Robert Byrne says:
Getting a two-part cue will add about $30 to the price. You can get one with good wood, good workmanship, a twine or leather grip, and some decoration for $50 to $90. (This was in 1987 - ed.) If you pay more than $100, you'll be paying for ornamentation and brand name. A good tip is probably more important than the cue. Shun a cue that's more than two parts, has a screw-on tip, is painted in festive colors, or is made in Taiwan. Made in Japan is OK, the Adam line, made there, is one of the best. Get the best tips you can, the return on the money you spend is greater there than anywhere else.
Bob Jewett says:
1. The plainest butt is probably also the most solid. If you want fancy inlay work, consider Baroque antiques, not cues.
2. Beyond being solid and the right weight and length, and perhaps having the style of grip you prefer, there is little the butt does for the cue.
3. The tip is important. Many tips are no good. Tips can be replaced; learn how to do it yourself. The tip has more effect on how the cue plays than the butt.
4. The shaft is the most important part of the cue. Shafts are relatively cheap. Some highly regarded cue makers make unusable shafts.

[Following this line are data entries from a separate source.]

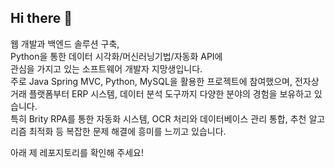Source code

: ## Hi there 👋

웹 개발과 백엔드 솔루션 구축,  
Python을 통한 데이터 시각화/머신러닝기법/자동화 API에  
관심을 가지고 있는 소프트웨어 개발자 지망생입니다.  
주로 Java Spring MVC, Python, MySQL을 활용한 프로젝트에 참여했으며, 전자상거래 플랫폼부터 ERP 시스템, 데이터 분석 도구까지 다양한 분야의 경험을 보유하고 있습니다.  
특히 Brity RPA를 통한 자동화 시스템, OCR 처리와 데이터베이스 관리 통합, 추천 알고리즘 최적화 등 복잡한 문제 해결에 흥미를 느끼고 있습니다.


아래 제 레포지토리를 확인해 주세요!



<!--
**yongwoon24/yongwoon24** is a ✨ _special_ ✨ repository because its `README.md` (this file) appears on your GitHub profile.

Here are some ideas to get you started:

- 🔭 I’m currently working on ...
- 🌱 I’m currently learning ...
- 👯 I’m looking to collaborate on ...
- 🤔 I’m looking for help with ...
- 💬 Ask me about ...
- 📫 How to reach me: ...
- 😄 Pronouns: ...
- ⚡ Fun fact: ...
-->
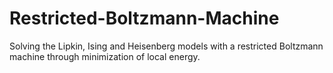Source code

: # Restricted-Boltzmann-Machine
Solving the Lipkin, Ising and Heisenberg models with a restricted Boltzmann machine through minimization of local energy.



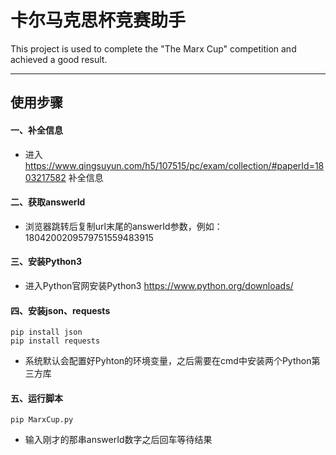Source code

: # 卡尔马克思杯竞赛助手

This project is used to complete the "The Marx Cup" competition and achieved a good result.

---

## 使用步骤
#### 一、补全信息
* 进入 https://www.qingsuyun.com/h5/107515/pc/exam/collection/#paperId=1803217582 补全信息

#### 二、获取answerId
* 浏览器跳转后复制url末尾的answerId参数，例如：1804200209579751559483915

#### 三、安装Python3
* 进入Python官网安装Python3 https://www.python.org/downloads/

#### 四、安装json、requests
    pip install json
    pip install requests
* 系统默认会配置好Pyhton的环境变量，之后需要在cmd中安装两个Python第三方库
    
#### 五、运行脚本
    pip MarxCup.py
* 输入刚才的那串answerId数字之后回车等待结果
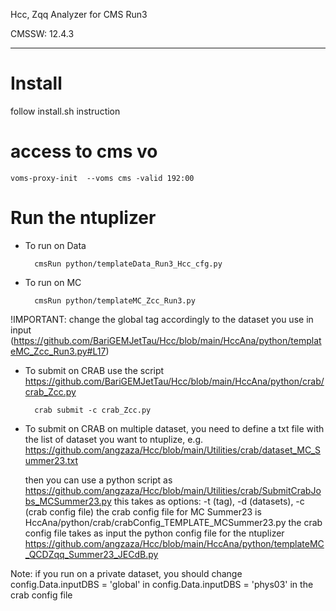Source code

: Hcc, Zqq Analyzer for CMS Run3

CMSSW: 12.4.3 

------

# Install

follow install.sh instruction

# access to cms vo
    voms-proxy-init  --voms cms -valid 192:00

# Run the ntuplizer
- To run on Data 
        
        cmsRun python/templateData_Run3_Hcc_cfg.py

- To run on MC
        
        cmsRun python/templateMC_Zcc_Run3.py

!IMPORTANT: change the global tag accordingly to the dataset you use in input 
(https://github.com/BariGEMJetTau/Hcc/blob/main/HccAna/python/templateMC_Zcc_Run3.py#L17)

- To submit on CRAB use the script https://github.com/BariGEMJetTau/Hcc/blob/main/HccAna/python/crab/crab_Zcc.py

        crab submit -c crab_Zcc.py


- To submit on CRAB on multiple dataset, you need to define a txt file with the list of dataset you want to ntuplize, e.g. https://github.com/angzaza/Hcc/blob/main/Utilities/crab/dataset_MC_Summer23.txt

	then you can use a python script as https://github.com/angzaza/Hcc/blob/main/Utilities/crab/SubmitCrabJobs_MCSummer23.py
	this takes as options: -t (tag), -d (datasets), -c (crab config file)
	the crab config file for MC Summer23 is HccAna/python/crab/crabConfig_TEMPLATE_MCSummer23.py
	the crab config file takes as input the python config file for the ntuplizer https://github.com/angzaza/Hcc/blob/main/HccAna/python/templateMC_QCDZqq_Summer23_JECdB.py


Note: if you run on a private dataset, you should change config.Data.inputDBS = 'global' in config.Data.inputDBS = 'phys03' in the crab config file
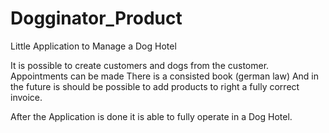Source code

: # Dogginator_Product
Little Application to Manage a Dog Hotel

It is possible to create customers and dogs from the customer. 
Appointments can be made
There is a consisted book (german law)
And in the future is should be possible to add products to right a fully correct invoice. 

After the Application is done it is able to fully operate in a Dog Hotel.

Here's a quick test to see if the cue is worth looking at further. It tests the amount of "squirt" or deflection on extreme english shots. Many expensive sticks fail this test.
Place the cue ball on the head spot. Shoot along the main axis of the table over the foot spot to the middle of the foot rail with extreme left english, with the tip contacting the cue ball on the equator. You should be able to hit the left side rail near the side pocket (tan(theta)>0.5, where theta is the angle between incident and reflected path). Did you remember to chalk? Play the shot with enough speed that the cue will hit the far rail a second time if not caught.

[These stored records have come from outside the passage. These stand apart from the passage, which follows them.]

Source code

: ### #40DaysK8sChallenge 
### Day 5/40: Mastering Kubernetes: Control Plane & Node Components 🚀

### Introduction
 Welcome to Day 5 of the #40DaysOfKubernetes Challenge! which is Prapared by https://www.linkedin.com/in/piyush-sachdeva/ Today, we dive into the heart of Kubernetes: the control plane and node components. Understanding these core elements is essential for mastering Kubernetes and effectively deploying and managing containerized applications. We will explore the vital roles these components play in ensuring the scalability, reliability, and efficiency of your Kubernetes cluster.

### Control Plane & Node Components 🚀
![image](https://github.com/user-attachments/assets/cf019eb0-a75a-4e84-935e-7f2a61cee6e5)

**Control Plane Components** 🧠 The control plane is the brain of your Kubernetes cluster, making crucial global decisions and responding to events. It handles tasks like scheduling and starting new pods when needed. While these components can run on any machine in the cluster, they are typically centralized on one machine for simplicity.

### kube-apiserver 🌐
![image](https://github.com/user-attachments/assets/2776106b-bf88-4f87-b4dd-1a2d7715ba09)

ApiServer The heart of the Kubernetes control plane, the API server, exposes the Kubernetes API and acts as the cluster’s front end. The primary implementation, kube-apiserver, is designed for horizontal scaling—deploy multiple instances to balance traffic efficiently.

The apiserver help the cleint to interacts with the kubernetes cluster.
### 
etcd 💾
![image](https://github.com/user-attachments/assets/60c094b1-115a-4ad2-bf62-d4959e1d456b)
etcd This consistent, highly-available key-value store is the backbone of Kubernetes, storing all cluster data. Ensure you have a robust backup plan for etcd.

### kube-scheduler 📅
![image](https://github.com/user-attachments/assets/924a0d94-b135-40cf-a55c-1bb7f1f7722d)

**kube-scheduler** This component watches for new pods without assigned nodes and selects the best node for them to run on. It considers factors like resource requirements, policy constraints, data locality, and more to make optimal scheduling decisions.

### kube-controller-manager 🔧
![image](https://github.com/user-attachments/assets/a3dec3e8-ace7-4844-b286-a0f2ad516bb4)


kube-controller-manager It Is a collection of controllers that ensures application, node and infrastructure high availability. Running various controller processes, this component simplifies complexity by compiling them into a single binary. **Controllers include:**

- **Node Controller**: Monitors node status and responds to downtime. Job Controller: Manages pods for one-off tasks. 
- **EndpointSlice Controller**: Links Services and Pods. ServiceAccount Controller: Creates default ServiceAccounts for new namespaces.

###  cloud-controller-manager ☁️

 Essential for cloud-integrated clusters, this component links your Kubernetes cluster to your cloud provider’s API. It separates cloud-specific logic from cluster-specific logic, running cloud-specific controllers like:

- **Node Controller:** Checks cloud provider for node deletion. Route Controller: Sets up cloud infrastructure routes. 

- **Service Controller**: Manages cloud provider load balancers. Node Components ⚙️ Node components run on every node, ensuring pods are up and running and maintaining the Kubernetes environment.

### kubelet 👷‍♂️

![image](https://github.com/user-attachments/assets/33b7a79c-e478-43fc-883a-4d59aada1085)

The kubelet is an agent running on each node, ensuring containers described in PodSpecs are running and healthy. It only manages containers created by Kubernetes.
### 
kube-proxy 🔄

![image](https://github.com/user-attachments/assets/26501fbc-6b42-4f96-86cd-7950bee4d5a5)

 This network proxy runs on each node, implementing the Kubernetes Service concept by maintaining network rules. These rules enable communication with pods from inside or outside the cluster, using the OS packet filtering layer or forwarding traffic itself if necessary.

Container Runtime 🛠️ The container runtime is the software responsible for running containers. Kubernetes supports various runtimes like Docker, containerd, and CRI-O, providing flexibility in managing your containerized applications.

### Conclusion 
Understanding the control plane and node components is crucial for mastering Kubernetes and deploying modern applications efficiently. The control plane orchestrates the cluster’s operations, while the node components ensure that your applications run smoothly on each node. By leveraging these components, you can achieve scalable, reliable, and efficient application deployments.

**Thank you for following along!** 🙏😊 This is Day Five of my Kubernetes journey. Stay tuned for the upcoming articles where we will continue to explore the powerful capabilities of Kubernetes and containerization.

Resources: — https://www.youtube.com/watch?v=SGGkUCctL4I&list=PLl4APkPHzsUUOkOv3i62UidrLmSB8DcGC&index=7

Once you are comfortable and consistent with spinning the ball that much, place an object ball frozen to the middle of the foot rail. Shoot the same extreme left english shot, trying to hit on the rail just barely to the right of the object ball and then spin into the ball. Hit correctly, the object ball will be pocketed in the corner. If you miss the object ball entirely, the cue ball should still hit near the side pocket. Be sure on the final stroke that the stick comes straight through the cue ball without any curving to either side.
Now, note (or have a friend note) where your cue stick points on shots when the object ball is pocketed. If the stick points somewhere in the object ball, it's pretty good. If the stick points to the wrong side of the object ball (left side, from your viewpoint) it has too much squirt (deflection) to be usable. [It is unlikely that the line of the stick will be parallel to the desired path of the cue ball. If that's the result you get, you're probably ignoring one of the cueing instructions above.]
If several cues are available, including house cues, compare them.
Squirt is the single most important characteristic of a cue stick. Less is better. More squirt means more aiming compensation on any shot with side spin. It is remarkable that many good players are unaware of the existence of squirt.